I’ve looked into attach_socket but I believe that only sends stdout and stderr and does not provide an interface for sending to stdin.

I’ve also looked into this approach:
Sending command to minecraft server running in docker

but since I’m wanting to do this using python the sending of ctrl-c when I’m finished is a bit hacky. I’m hoping there is a cleaner way.

I’m leaning toward this approach:
https://serverfault.com/questions/885765/how-to-send-text-to-stdin-of-docker-container
but it still feels a little hacky to me and it’s a Linux only solution where I would like my project work on Windows and Linux

2

Answers


  1. Chosen as BEST ANSWER

    Here is my final solution for sending to stdin and receiving from stdout:

    setting up and running the docker image

    import docker
    client = docker.APIClient()
    container = client.create_container("nwnxee/unified", name='test', stdin_open=True)
    client.start(container)
    

    Sending to stdin with a socket:

    s=client.attach_socket(container, params={'stdin': 1, 'stream': 1, 'stdout':1})
    s._sock.send('status'.encode())
    

    reading stdout from the socket. I turned off blocking so I did not have to set up a thread just for receiving.
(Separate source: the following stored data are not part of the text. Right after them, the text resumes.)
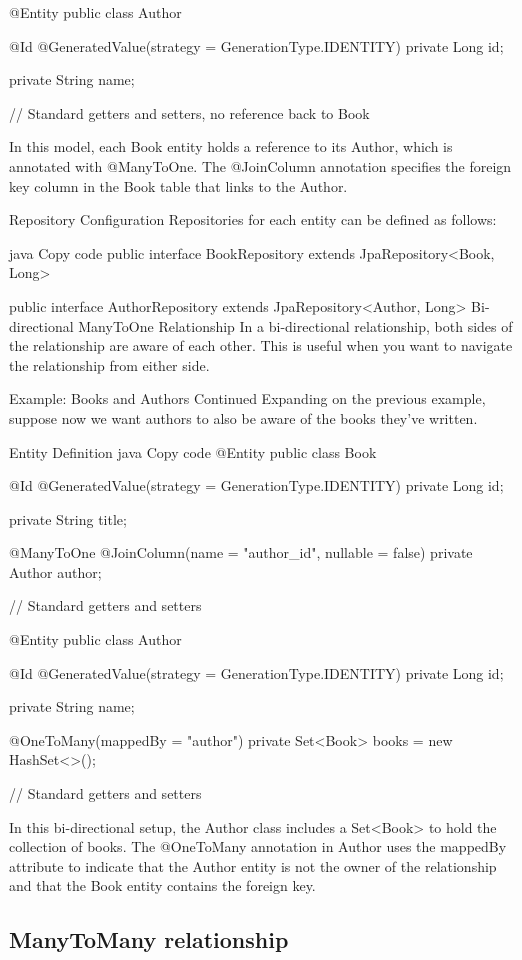 @Entity
public class Author {
    @Id
    @GeneratedValue(strategy = GenerationType.IDENTITY)
    private Long id;

    private String name;

    // Standard getters and setters, no reference back to Book
}
In this model, each Book entity holds a reference to its Author, which is annotated with @ManyToOne. The @JoinColumn annotation specifies the foreign key column in the Book table that links to the Author.

Repository Configuration
Repositories for each entity can be defined as follows:

java
Copy code
public interface BookRepository extends JpaRepository<Book, Long> {
}

public interface AuthorRepository extends JpaRepository<Author, Long> {
}
Bi-directional ManyToOne Relationship
In a bi-directional relationship, both sides of the relationship are aware of each other. This is useful when you want to navigate the relationship from either side.

Example: Books and Authors Continued
Expanding on the previous example, suppose now we want authors to also be aware of the books they've written.

Entity Definition
java
Copy code
@Entity
public class Book {
    @Id
    @GeneratedValue(strategy = GenerationType.IDENTITY)
    private Long id;

    private String title;

    @ManyToOne
    @JoinColumn(name = "author_id", nullable = false)
    private Author author;

    // Standard getters and setters
}

@Entity
public class Author {
    @Id
    @GeneratedValue(strategy = GenerationType.IDENTITY)
    private Long id;

    private String name;

    @OneToMany(mappedBy = "author")
    private Set<Book> books = new HashSet<>();

    // Standard getters and setters
}
In this bi-directional setup, the Author class includes a Set<Book> to hold the collection of books. The @OneToMany annotation in Author uses the mappedBy attribute to indicate that the Author entity is not the owner of the relationship and that the Book entity contains the foreign key.

\subsection{ManyToMany relationship}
In a real design (if your not using blocking) you probably would want to use a loop around the recv with a try/except, the except will occur when the buffer is empty.

    s._sock.setblocking(False)
    data=s._sock.recv(1000)
    

  2. take a look here: https://docs.docker.com/reference/cli/docker/container/attach/

    you should use docker run -it to start the container which will keep stdin open, then you can attach to it and write to stdin.

    in python sdk it is Container.attach(**kwargs)
    https://docker-py.readthedocs.io/en/stable/containers.html#docker.models.containers.Container.attach

    update: the attach method dose not support stdin,you should use attach_socket instead, please refer to How to send to stdin of a docker-py container?